5. Il résulte de tout ce qui précède que M. B... est fondé à soutenir que c'est à tort que, par le jugement attaqué, le tribunal administratif de Châlons-en-Champagne a rejeté sa demande tendant à l'annulation de la décision de la ministre du travail du 10 mars 2020.

Sur les frais liés au litige :

6. D'une part, les dispositions de l'article L. 761-1 du code de justice administrative font obstacle à ce que soit mise à la charge de M. B..., qui n'est pas la partie perdante dans la présente instance, une somme au titre des frais exposés par l'AASEAA et non compris dans les dépens.

7. D'autre part, il y a lieu, dans les circonstances de l'espèce, de mettre à la charge de l'Etat la somme de 1 500 euros au titre des frais exposés par M. B... et non compris dans les dépens, en application de l'article L. 761-1 du code de justice administrative.

D E C I D E :

Article 1er : Le jugement no 1902135, 2000441, 2000864 du 26 février 2021 du tribunal administratif de Châlons-en-Champagne est annulé en tant qu'il a statué sur la demande de M. B....

Article 2 : La décision de la ministre du travail du 10 mars 2020 est annulée.

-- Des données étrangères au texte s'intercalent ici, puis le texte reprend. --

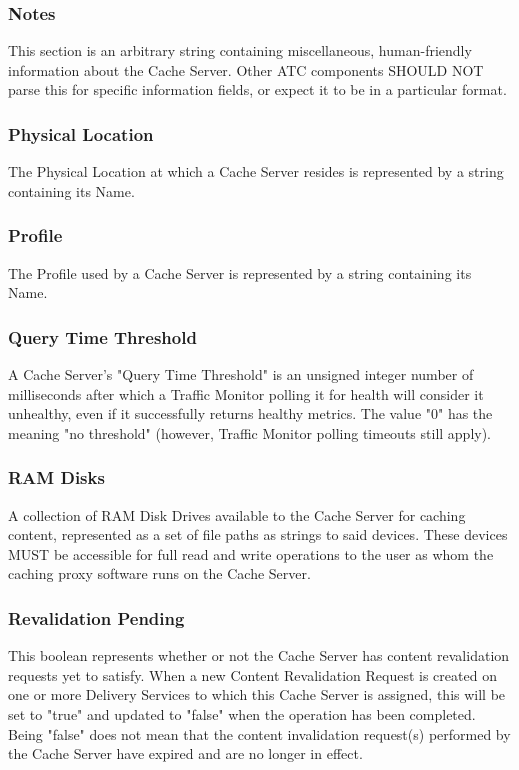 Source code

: \subsubsection{Notes}
This section is an arbitrary string containing miscellaneous, human-friendly
information about the Cache Server. Other ATC components SHOULD NOT parse this
for specific information fields, or expect it to be in a particular format.

\subsubsection{Physical Location}
The Physical Location at which a Cache Server resides is represented by a string
containing its Name.

\subsubsection{Profile}
The Profile used by a Cache Server is represented by a string containing its Name.

\subsubsection{Query Time Threshold}
A Cache Server's "Query Time Threshold" is an unsigned integer number of
milliseconds after which a Traffic Monitor polling it for health will consider it
unhealthy, even if it successfully returns healthy metrics. The value "0" has the
meaning "no threshold" (however, Traffic Monitor polling timeouts still apply).

\subsubsection{RAM Disks}
A collection of RAM Disk Drives available to the Cache Server for caching
content, represented as a set of file paths as strings to said devices. These
devices MUST be accessible for full read and write operations to the user as whom
the caching proxy software runs on the Cache Server.

\subsubsection{Revalidation Pending}
This boolean represents whether or not the Cache Server has content revalidation
requests yet to satisfy. When a new Content Revalidation Request is created on
one or more Delivery Services to which this Cache Server is assigned, this will
be set to "true" and updated to "false" when the operation has been completed.
Being "false" does not mean that the content invalidation request(s) performed by
the Cache Server have expired and are no longer in effect.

Article 3 : L'Etat versera à M. B... la somme de 1 500 euros sur le fondement de l'article L. 761-1 du code de justice administrative.

Article 4 : Les conclusions présentées par l'association auboise pour la sauvegarde de l'enfance, de l'adolescence et de l'adulte tendant à l'application des dispositions de l'article L. 761-1 du code de justice administrative sont rejetées.

Article 5 : Le présent arrêt sera notifié à M. A... B..., à l'association auboise pour la sauvegarde de l'enfance, de l'adolescence et de l'adulte et à la ministre du travail et de l'emploi.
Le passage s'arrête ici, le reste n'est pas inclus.